Something that I struggle with often is wanting to go deeper on some of the topics I see come across the front page on HN, but not knowing a good way to dig a bit deeper than simply looking at comments. HN by design limits how much info can be included in a single entry with good reason (limiting comments before they degrade into flamewars, avoiding non-tech discussion, etc). That's great and it's one of the things that makes HN appealing, but the tradeoff is that it isn't always apparent how to learn more/find more discussion about a topic. How do you personally approach doing research once you have your teeth in something here?

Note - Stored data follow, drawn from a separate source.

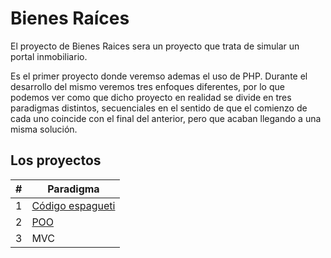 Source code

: # Bienes Raíces

El proyecto de Bienes Raices sera un proyecto que trata de simular un portal inmobiliario.

Es el primer proyecto donde veremso ademas el uso de PHP. Durante el desarrollo del mismo veremos tres enfoques diferentes, por lo que podemos ver como que dicho proyecto en realidad se divide en tres paradigmas distintos, secuenciales en el sentido de que el comienzo de cada uno coincide con el final del anterior, pero que acaban llegando a una misma solución.

## Los proyectos

| # | Paradigma |
|---|-----------|
| 1 | [Código espagueti](<php simple>) |
| 2 | [POO](POO) |
| 3 | MVC |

Inb4 use the google/just read reddit/use AI. Those are surface-level, obvious, and usually poor options nowadays.
realityfactchex•1h ago
Also, if you think Google search gives surface-level results and is a poor option, I hate to say it, but I highly suggest learning how to use Google better, if that applies. It sounds like this is not you, but IMO Google only sucks badly if you use it wrong? I mean, I get the SEO-enshittification and the censorship problem and all that (or: building for the masses and for advertisers), but for most topics it works well enough if used as a power user (so, not just pasting in what you are looking for), IME. You probably know all this, but:
I also don't see how discussing the subject with a frontier LLM is bad or surface-level. If the material was trained on, it's often a great method. What exactly makes that a poor option "nowadays"? IME this option is better than ever. (But same as with search: it can help to nudge the LLM, even if ever so little, into being more useful, by giving it a little more to work with that literally; just the original topic itself -- what do you want to know about that topic?)Can you give a concrete example where the standard methods fail?
Finally, searching HN itself is a great option IMO.